**Your goal:** Wherever an image appears in the data, omit it and copy all the remaining text word for word.

**Recorded information:**
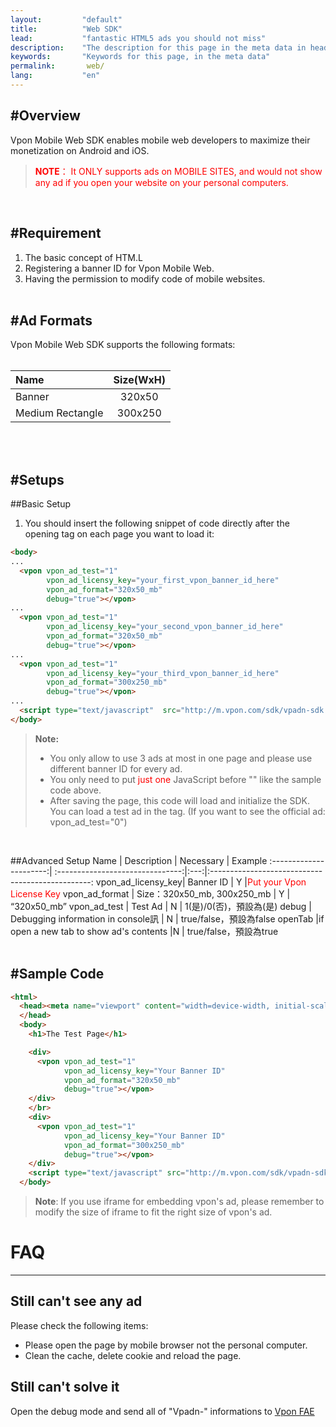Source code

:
 ```yaml
---
layout:         "default"
title:          "Web SDK"
lead:           "fantastic HTML5 ads you should not miss"
description:    "The description for this page in the meta data in header."
keywords:       "Keywords for this page, in the meta data"
permalink:       web/
lang:           "en"
---
```


#Overview
---
Vpon Mobile Web SDK enables mobile web developers to maximize their monetization on Android and iOS. <br>
<font color="red">
> **NOTE**：
> It ONLY supports ads on MOBILE SITES, and would not show any ad if you open your website on your personal computers.</font>
<br>


#Requirement
---
1. The basic concept of HTM.L <br>
2. Registering a banner ID for Vpon Mobile Web.<br>
3. Having the permission to modify code of mobile websites.
<br><br>

#Ad Formats
---
Vpon Mobile Web SDK supports the following formats:<br><br>

| Name              |    Size(WxH)  |
| :---------------- | :------------:|
| Banner            |    320x50     |  
| Medium Rectangle  |    300x250    |  


<br>
<br>

#Setups
---
##Basic Setup
1. You should insert the following snippet of code directly after the opening <body> tag on each page you want to load it:

```HTML
<body>
...
  <vpon vpon_ad_test="1"
        vpon_ad_licensy_key="your_first_vpon_banner_id_here"
        vpon_ad_format="320x50_mb"
        debug="true"></vpon>
...
  <vpon vpon_ad_test="1"
        vpon_ad_licensy_key="your_second_vpon_banner_id_here"
        vpon_ad_format="320x50_mb"
        debug="true"></vpon>
...
  <vpon vpon_ad_test="1"
        vpon_ad_licensy_key="your_third_vpon_banner_id_here"
        vpon_ad_format="300x250_mb"
        debug="true"></vpon>
...
  <script type="text/javascript"  src="http://m.vpon.com/sdk/vpadn-sdk.js"> </script>
</body>
```
> **Note:** <br>
>- You only allow to use 3 ads at most in one page and please use different banner ID for every ad.<br>
>- You only need to put <font color="red">just one</font> JavaScript before "</body>" like the sample code above. <br>
>- After saving the page, this code will load and initialize the SDK. You can load a test ad in the <vpon> tag. (If you want to see the official ad: vpon_ad_test="0")
<br>

##Advanced Setup
Name             |        Description                       | Necessary |  Example
:----------------------:| :-------------------------------:|:---:|:------------------------------------------------:
vpon\_ad\_licensy\_key| Banner ID                           |  Y   |<font color="red">Put your Vpon License Key</font>
vpon\_ad\_format      | Size：320x50\_mb, 300x250\_mb       |   Y |     “320x50\_mb”
vpon\_ad\_test        |   Test Ad                           | N   |   1(是)/0(否)，預設為(是)
debug                 | Debugging information in console訊  |  N   |   true/false，預設為false
openTab               |if open a new tab to show ad's contents  |N    |  true/false，預設為true
<br>
<br>

#Sample Code
---
```HTML
<html>
  <head><meta name="viewport" content="width=device-width, initial-scale=1, maximum-scale=1">
  </head>
  <body>
    <h1>The Test Page</h1>

    <div>
      <vpon vpon_ad_test="1"
            vpon_ad_licensy_key="Your Banner ID"
            vpon_ad_format="320x50_mb"
            debug="true"></vpon>
    </div>
    </br>
    <div>
      <vpon vpon_ad_test="1"
            vpon_ad_licensy_key="Your Banner ID"
            vpon_ad_format="300x250_mb"
            debug="true"></vpon>
    </div>
    <script type="text/javascript" src="http://m.vpon.com/sdk/vpadn-sdk.js"> </script>
  </body>
```

> **Note**:
> If you use iframe for embedding vpon's ad, please remember to modify the size of iframe to fit the right size of vpon's ad.


# FAQ
---
## Still can't see any ad
Please check the following items:

* Please open the page by mobile browser not the personal computer.<br>
* Clean the cache, delete cookie and reload the page.

## Still can't solve it
Open the debug mode and send all of  "Vpadn-" informations to [Vpon FAE]

[Vpon FAE]: mailto:fae@vpon.com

**Answer for the task:**
Source code

:
 ```yaml
---
layout:         "default"
title:          "Web SDK"
lead:           "fantastic HTML5 ads you should not miss"
description:    "The description for this page in the meta data in header."
keywords:       "Keywords for this page, in the meta data"
permalink:       web/
lang:           "en"
---
```


#Overview
---
Vpon Mobile Web SDK enables mobile web developers to maximize their monetization on Android and iOS. <br>
<font color="red">
> **NOTE**：
> It ONLY supports ads on MOBILE SITES, and would not show any ad if you open your website on your personal computers.</font>
<br>


#Requirement
---
1. The basic concept of HTM.L <br>
2. Registering a banner ID for Vpon Mobile Web.<br>
3. Having the permission to modify code of mobile websites.
<br><br>

#Ad Formats
---
Vpon Mobile Web SDK supports the following formats:<br><br>

| Name              |    Size(WxH)  |
| :---------------- | :------------:|
| Banner            |    320x50     |  
| Medium Rectangle  |    300x250    |  


<br>
<br>

#Setups
---
##Basic Setup
1. You should insert the following snippet of code directly after the opening <body> tag on each page you want to load it:

```HTML
<body>
...
  <vpon vpon_ad_test="1"
        vpon_ad_licensy_key="your_first_vpon_banner_id_here"
        vpon_ad_format="320x50_mb"
        debug="true"></vpon>
...
  <vpon vpon_ad_test="1"
        vpon_ad_licensy_key="your_second_vpon_banner_id_here"
        vpon_ad_format="320x50_mb"
        debug="true"></vpon>
...
  <vpon vpon_ad_test="1"
        vpon_ad_licensy_key="your_third_vpon_banner_id_here"
        vpon_ad_format="300x250_mb"
        debug="true"></vpon>
...
  <script type="text/javascript"  src="http://m.vpon.com/sdk/vpadn-sdk.js"> </script>
</body>
```
> **Note:** <br>
>- You only allow to use 3 ads at most in one page and please use different banner ID for every ad.<br>
>- You only need to put <font color="red">just one</font> JavaScript before "</body>" like the sample code above. <br>
>- After saving the page, this code will load and initialize the SDK. You can load a test ad in the <vpon> tag. (If you want to see the official ad: vpon_ad_test="0")
<br>

##Advanced Setup
Name             |        Description                       | Necessary |  Example
:----------------------:| :-------------------------------:|:---:|:------------------------------------------------:
vpon\_ad\_licensy\_key| Banner ID                           |  Y   |<font color="red">Put your Vpon License Key</font>
vpon\_ad\_format      | Size：320x50\_mb, 300x250\_mb       |   Y |     “320x50\_mb”
vpon\_ad\_test        |   Test Ad                           | N   |   1(是)/0(否)，預設為(是)
debug                 | Debugging information in console訊  |  N   |   true/false，預設為false
openTab               |if open a new tab to show ad's contents  |N    |  true/false，預設為true
<br>
<br>

#Sample Code
---
```HTML
<html>
  <head><meta name="viewport" content="width=device-width, initial-scale=1, maximum-scale=1">
  </head>
  <body>
    <h1>The Test Page</h1>

    <div>
      <vpon vpon_ad_test="1"
            vpon_ad_licensy_key="Your Banner ID"
            vpon_ad_format="320x50_mb"
            debug="true"></vpon>
    </div>
    </br>
    <div>
      <vpon vpon_ad_test="1"
            vpon_ad_licensy_key="Your Banner ID"
            vpon_ad_format="300x250_mb"
            debug="true"></vpon>
    </div>
    <script type="text/javascript" src="http://m.vpon.com/sdk/vpadn-sdk.js"> </script>
  </body>
```

> **Note**:
> If you use iframe for embedding vpon's ad, please remember to modify the size of iframe to fit the right size of vpon's ad.


# FAQ
---
## Still can't see any ad
Please check the following items:

* Please open the page by mobile browser not the personal computer.<br>
* Clean the cache, delete cookie and reload the page.

## Still can't solve it
Open the debug mode and send all of  "Vpadn-" informations to [Vpon FAE]

[Vpon FAE]: mailto:fae@vpon.com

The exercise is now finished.